═════ DATA IN THIS EXERCISE ═════

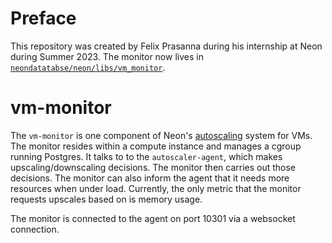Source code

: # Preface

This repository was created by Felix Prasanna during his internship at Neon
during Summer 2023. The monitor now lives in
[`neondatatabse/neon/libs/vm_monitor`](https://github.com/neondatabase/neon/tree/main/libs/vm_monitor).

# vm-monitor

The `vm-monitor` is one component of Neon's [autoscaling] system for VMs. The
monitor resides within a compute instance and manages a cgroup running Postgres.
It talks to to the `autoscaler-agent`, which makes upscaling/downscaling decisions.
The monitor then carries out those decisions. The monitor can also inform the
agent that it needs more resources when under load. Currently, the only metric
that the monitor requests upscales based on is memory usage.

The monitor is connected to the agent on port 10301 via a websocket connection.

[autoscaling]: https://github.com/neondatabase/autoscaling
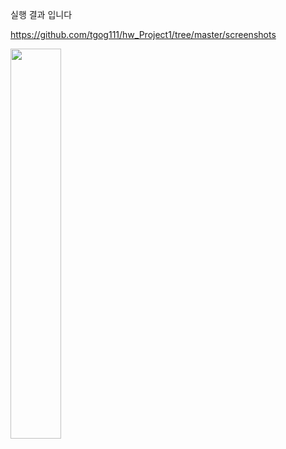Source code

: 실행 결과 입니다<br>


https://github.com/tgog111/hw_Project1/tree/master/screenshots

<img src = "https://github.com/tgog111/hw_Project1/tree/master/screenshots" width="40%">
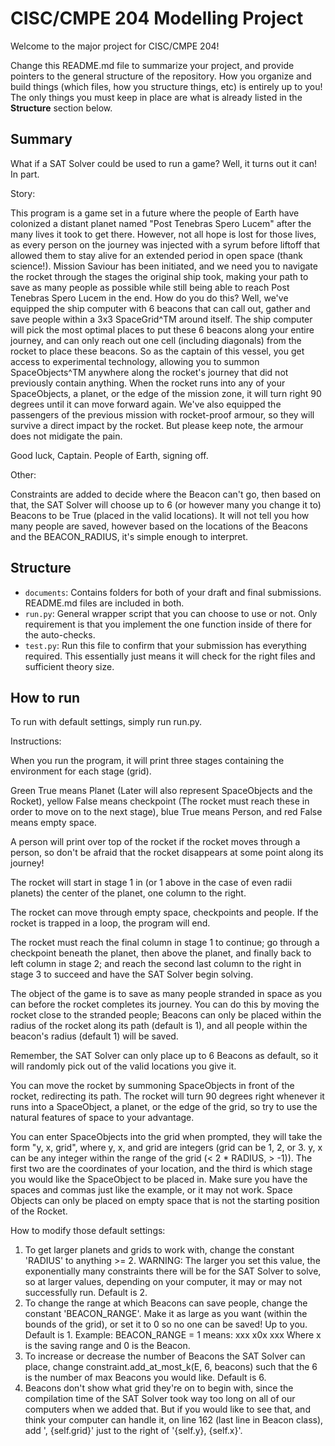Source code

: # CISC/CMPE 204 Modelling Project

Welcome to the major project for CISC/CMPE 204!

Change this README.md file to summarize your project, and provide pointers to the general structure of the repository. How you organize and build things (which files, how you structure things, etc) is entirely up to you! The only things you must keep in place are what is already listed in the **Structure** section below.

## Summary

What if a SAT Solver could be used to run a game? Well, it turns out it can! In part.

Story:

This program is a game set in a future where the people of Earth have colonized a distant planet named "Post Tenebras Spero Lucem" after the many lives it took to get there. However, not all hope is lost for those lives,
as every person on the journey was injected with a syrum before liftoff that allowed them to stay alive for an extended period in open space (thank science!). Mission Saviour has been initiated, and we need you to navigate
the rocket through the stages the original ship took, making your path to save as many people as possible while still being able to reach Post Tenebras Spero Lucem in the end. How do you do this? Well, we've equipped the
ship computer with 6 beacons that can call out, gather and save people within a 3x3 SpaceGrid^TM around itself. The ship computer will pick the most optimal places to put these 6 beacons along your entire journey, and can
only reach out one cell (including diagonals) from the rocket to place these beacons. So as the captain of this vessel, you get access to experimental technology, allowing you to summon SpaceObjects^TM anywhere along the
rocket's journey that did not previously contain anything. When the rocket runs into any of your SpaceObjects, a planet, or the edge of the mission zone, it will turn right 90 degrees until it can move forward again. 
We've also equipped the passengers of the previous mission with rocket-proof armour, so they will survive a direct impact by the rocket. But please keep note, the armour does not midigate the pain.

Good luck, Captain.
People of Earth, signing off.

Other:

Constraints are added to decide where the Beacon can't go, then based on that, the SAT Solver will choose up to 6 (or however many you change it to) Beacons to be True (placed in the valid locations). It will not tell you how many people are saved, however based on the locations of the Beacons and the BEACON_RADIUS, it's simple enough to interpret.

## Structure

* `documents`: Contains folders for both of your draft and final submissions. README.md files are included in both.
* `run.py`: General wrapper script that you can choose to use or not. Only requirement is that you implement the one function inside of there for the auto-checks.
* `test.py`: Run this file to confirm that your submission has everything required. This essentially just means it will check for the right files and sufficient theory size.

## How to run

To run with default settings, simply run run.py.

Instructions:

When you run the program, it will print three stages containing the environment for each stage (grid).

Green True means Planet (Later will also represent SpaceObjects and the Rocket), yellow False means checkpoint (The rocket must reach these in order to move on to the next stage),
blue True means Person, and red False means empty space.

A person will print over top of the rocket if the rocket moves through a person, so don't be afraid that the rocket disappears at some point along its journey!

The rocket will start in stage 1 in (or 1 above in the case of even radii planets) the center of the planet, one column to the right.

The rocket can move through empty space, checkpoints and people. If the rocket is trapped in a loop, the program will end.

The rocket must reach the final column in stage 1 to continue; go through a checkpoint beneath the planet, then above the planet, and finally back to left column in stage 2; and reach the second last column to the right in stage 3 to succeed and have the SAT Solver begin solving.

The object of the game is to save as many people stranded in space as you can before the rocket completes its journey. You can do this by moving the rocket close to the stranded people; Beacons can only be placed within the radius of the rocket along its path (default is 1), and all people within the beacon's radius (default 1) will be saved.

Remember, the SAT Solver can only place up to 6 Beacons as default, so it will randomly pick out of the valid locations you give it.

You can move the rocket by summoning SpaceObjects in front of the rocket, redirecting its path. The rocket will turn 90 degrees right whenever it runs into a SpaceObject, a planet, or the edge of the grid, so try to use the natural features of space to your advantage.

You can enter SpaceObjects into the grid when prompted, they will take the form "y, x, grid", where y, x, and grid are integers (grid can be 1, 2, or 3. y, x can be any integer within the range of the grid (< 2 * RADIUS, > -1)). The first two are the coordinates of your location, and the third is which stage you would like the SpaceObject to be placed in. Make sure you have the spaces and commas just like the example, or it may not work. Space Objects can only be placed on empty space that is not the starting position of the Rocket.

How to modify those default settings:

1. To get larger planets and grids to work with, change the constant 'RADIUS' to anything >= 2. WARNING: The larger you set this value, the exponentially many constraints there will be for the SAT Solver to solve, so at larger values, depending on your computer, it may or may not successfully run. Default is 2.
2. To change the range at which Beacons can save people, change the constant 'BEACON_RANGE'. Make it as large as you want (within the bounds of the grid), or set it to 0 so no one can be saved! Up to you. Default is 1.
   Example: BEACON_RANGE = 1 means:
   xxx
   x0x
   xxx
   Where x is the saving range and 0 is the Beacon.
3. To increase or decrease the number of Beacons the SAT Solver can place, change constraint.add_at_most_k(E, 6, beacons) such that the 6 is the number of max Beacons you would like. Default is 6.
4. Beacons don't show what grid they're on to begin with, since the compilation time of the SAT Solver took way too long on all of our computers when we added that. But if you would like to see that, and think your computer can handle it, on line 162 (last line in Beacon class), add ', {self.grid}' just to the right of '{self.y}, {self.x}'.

═════

Which of the lines above include the word "anything"? Copy each of them.

● SOLUTION FOR THIS TASK
rocket's journey that did not previously contain anything. When the rocket runs into any of your SpaceObjects, a planet, or the edge of the mission zone, it will turn right 90 degrees until it can move forward again. 
1. To get larger planets and grids to work with, change the constant 'RADIUS' to anything >= 2. WARNING: The larger you set this value, the exponentially many constraints there will be for the SAT Solver to solve, so at larger values, depending on your computer, it may or may not successfully run. Default is 2.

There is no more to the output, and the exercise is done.